**GIVEN RECORDS:**
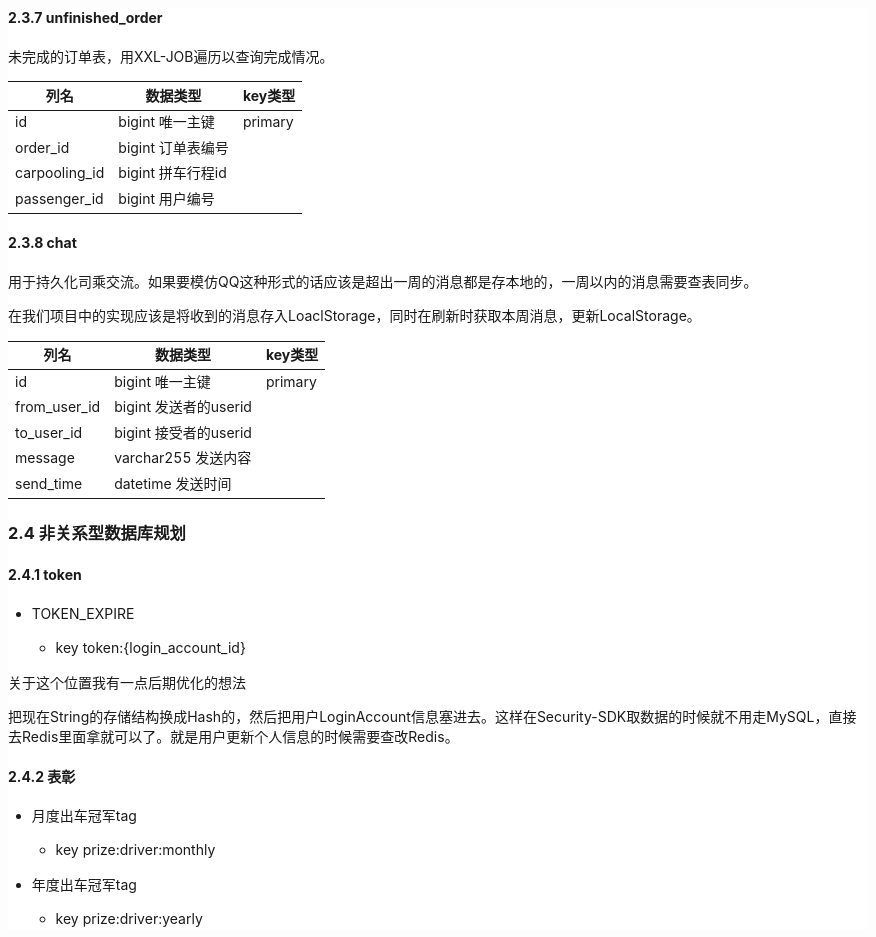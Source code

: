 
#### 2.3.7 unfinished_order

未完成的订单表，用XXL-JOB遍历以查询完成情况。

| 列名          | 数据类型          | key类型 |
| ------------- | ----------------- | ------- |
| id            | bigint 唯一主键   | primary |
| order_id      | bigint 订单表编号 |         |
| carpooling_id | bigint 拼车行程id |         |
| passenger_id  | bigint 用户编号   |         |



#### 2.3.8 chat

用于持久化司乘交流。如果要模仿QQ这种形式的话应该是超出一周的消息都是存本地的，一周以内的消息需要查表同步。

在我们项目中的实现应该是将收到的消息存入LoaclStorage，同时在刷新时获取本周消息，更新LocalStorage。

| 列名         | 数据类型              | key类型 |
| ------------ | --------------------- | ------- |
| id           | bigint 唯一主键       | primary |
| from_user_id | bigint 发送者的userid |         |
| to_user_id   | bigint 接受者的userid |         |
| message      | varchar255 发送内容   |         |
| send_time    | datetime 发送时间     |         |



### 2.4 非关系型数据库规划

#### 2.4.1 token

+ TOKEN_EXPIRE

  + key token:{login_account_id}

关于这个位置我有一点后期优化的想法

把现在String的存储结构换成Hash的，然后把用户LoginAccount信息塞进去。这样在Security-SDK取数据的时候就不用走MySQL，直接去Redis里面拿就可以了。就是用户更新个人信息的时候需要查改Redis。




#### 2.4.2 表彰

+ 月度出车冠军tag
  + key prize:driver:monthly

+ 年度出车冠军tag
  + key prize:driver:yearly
--
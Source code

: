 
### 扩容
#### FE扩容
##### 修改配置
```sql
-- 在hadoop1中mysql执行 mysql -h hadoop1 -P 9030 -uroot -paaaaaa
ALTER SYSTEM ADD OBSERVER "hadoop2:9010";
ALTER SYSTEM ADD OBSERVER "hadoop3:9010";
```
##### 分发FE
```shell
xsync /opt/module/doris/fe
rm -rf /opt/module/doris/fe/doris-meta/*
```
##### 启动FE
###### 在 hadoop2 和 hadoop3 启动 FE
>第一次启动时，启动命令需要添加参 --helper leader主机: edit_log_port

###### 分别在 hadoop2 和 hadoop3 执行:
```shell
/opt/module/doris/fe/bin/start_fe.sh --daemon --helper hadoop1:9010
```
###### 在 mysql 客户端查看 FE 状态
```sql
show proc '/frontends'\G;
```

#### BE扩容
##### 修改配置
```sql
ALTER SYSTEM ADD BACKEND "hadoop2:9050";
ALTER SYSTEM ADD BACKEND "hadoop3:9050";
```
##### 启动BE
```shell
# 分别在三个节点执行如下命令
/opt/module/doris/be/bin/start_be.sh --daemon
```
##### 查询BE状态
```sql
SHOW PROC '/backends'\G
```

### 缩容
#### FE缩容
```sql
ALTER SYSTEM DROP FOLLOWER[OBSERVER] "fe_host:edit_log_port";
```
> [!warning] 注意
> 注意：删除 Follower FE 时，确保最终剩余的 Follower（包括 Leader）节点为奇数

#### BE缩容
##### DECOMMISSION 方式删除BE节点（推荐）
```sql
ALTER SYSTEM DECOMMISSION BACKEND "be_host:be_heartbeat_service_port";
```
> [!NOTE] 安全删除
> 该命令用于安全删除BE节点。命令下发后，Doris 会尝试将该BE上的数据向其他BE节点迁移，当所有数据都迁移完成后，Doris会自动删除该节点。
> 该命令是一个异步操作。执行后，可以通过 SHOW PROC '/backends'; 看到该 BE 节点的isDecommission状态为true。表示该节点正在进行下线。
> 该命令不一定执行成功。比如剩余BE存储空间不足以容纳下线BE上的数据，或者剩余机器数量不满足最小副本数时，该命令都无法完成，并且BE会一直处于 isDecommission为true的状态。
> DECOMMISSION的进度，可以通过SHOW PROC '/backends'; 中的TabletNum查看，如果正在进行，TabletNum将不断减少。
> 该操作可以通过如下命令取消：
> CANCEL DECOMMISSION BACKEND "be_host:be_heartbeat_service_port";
---
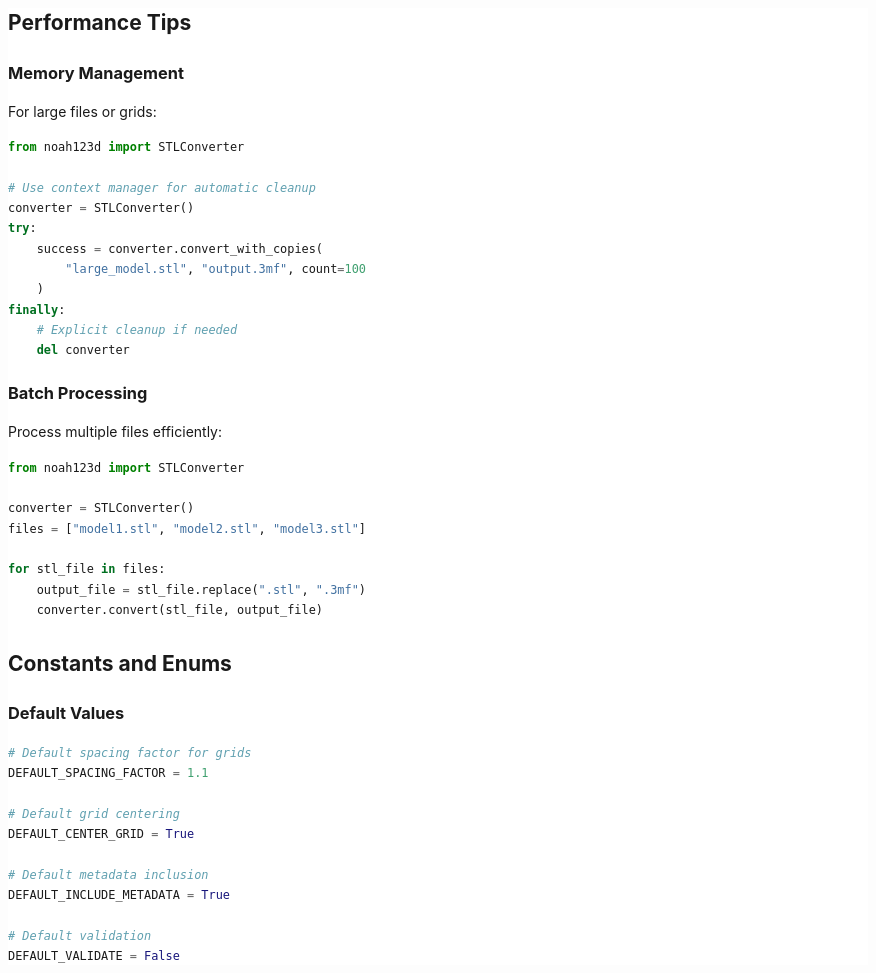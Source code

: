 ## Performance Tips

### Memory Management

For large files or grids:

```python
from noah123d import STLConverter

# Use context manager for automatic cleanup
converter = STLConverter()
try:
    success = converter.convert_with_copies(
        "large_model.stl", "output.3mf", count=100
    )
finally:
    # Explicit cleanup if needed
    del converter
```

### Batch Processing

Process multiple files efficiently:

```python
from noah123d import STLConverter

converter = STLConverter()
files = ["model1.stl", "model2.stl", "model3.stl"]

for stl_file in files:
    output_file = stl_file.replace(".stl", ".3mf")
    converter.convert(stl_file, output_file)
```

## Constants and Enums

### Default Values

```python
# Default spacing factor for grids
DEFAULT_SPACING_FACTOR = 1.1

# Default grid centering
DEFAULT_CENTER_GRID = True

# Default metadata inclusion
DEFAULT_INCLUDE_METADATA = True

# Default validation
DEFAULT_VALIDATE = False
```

**EXERCISE:**
Where the word "SYSTEM" occurs in a line of the records, copy that line.

**SOLUTION FOR THIS EXERCISE:**
ALTER SYSTEM ADD OBSERVER "hadoop2:9010";
ALTER SYSTEM ADD OBSERVER "hadoop3:9010";
ALTER SYSTEM ADD BACKEND "hadoop2:9050";
ALTER SYSTEM ADD BACKEND "hadoop3:9050";
ALTER SYSTEM DROP FOLLOWER[OBSERVER] "fe_host:edit_log_port";
ALTER SYSTEM DECOMMISSION BACKEND "be_host:be_heartbeat_service_port";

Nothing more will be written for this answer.